An insightful reader points out that, in the absence of a powerful, pistol-wielding police force to enforce property rights and general standards of civilized conduct, including the age-old maxim that peeing in the street is unhealthy, unwise, and uncool (in fact, if it were an age-old "maxim," it'd be more like "argh, matey, peein' on the street is a no-no, don't ya know, now pass me some gold doubloons"; this reminds me: I have not yet explained in vivid detail why piracy is a force of evil, but, rest assured, will do so soon), we'd all be a gang of nose-picking, dope-smoking hoodlums.

(Hold on for one nose-picking minute: this web site is a gas.)

So I say "huzza!" As it turns out, my love for the police got me booted off of a jury, but this is another story entirely. To make a longish item shortish, or perhaps mid-length (which means it'll reveal what may well be the least attractive part of the leg, sadly), the police are very much a force of good, except when they're deeply corrupt and brutal.
Gao Qiufu is, in a manner of speaking, one of us, which is to say that he too is interested in the fight against evil forces, as he makes perfectly clear in this essay:

I recently went to the Central Asian countries to cover the situation in the region.
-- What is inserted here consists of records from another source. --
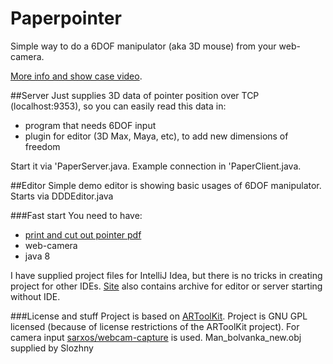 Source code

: Paperpointer
======
Simple way to do a 6DOF manipulator (aka 3D mouse) from your web-camera.

[More info and show case video](http://paperpointer.com).

##Server
Just supplies 3D data of pointer position over TCP (localhost:9353), so you can easily read this data in:
 * program that needs 6DOF input
 * plugin for editor (3D Max, Maya, etc), to add new dimensions of freedom

Start it via 'PaperServer.java. Example connection in 'PaperClient.java.

##Editor
Simple demo editor is showing basic usages of 6DOF manipulator. Starts via DDDEditor.java

###Fast start
You need to have:
 * [print and cut out pointer pdf](http://paperpointer.com/paperpointer.pdf)
 * web-camera
 * java 8

I have supplied project files for IntelliJ Idea, but there is no tricks in creating project for other IDEs. [Site](http://paperpointer.com) also contains archive for editor or server starting without IDE.

###License and stuff
Project is based on [ARToolKit](http://artoolkit.sourceforge.net/).
Project is GNU GPL licensed (because of license restrictions of the ARToolKit project).
For camera input [sarxos/webcam-capture](https://github.com/sarxos/webcam-capture) is used.
Man_bolvanka_new.obj supplied by Slozhny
I found that all the people, from the grass-roots to government officials, were focused on one topic: that is, how to combat terrorism, separatism and extremism (three evil forces) and safeguard national stability and the normal operation of public life.

While I'm also opposed to, for example, the Islamist tendency, Gao Qiufu fails to recognize that there are at least seven or eight evil forces, which include a number of more mundane but no less evil forces, e.g., excessive hyperlinking.

Before I forget, RIP Big Pun. "Boricua, morena, boricua, morena."

Wednesday, July 31, 2002

Thanks to Andrew Sullivan, my personal hero, for his wit and wisdom and courage under fire. And also for his link to our web site, which we're hoping to make a crucial resource in the never-ending battle against evil, which lurks deep within every nook and cranny.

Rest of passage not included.